◆ **Problem to work on**: Search the entries for the line containing "Private trade channels shall". Repeat it, then every line after it, exactly through the final line.

::: Exercise material :::

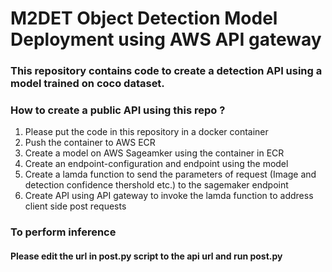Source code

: # M2DET Object Detection Model Deployment using AWS API gateway

### This repository contains code to create a detection API using a model trained on coco dataset. 

### How to create a public API using this repo ?
1. Please put the code in this repository in a docker container
2. Push the container to AWS ECR
3. Create a model on AWS Sageamker using the container in ECR 
3. Create an endpoint-configuration and endpoint using the model
4. Create a lamda function to send the parameters of request (Image and detection confidence thershold etc.) to the sagemaker endpoint
5. Create API using API gateway to invoke the lamda function to address client side post requests 

### To perform inference
#### Please edit the url in post.py script to the api url and run post.py 
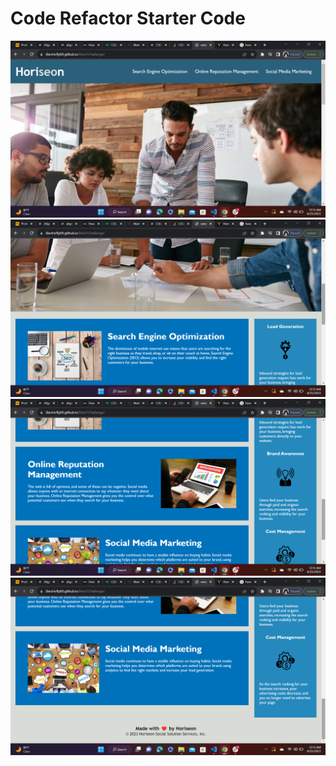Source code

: # Code Refactor Starter Code
![screenshot1](./Screenshots/screenshot(1).png)
![screenshot2](./Screenshots/Screenshot(2).png)
![screenshot3](./Screenshots/Screenshot(3).png)
![screenshot4](./Screenshots/Screenshot(4).png)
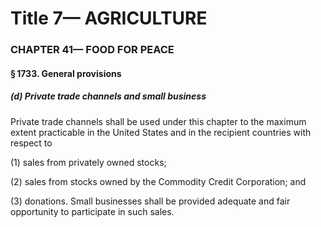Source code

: 
# Title 7— AGRICULTURE
### CHAPTER 41— FOOD FOR PEACE
#### § 1733. General provisions
##### (d) Private trade channels and small business

Private trade channels shall be used under this chapter to the maximum extent practicable in the United States and in the recipient countries with respect to

(1) sales from privately owned stocks;

(2) sales from stocks owned by the Commodity Credit Corporation; and

(3) donations. Small businesses shall be provided adequate and fair opportunity to participate in such sales.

:::

◆ **Response**:
Private trade channels shall be used under this chapter to the maximum extent practicable in the United States and in the recipient countries with respect to

(1) sales from privately owned stocks;

(2) sales from stocks owned by the Commodity Credit Corporation; and

(3) donations. Small businesses shall be provided adequate and fair opportunity to participate in such sales.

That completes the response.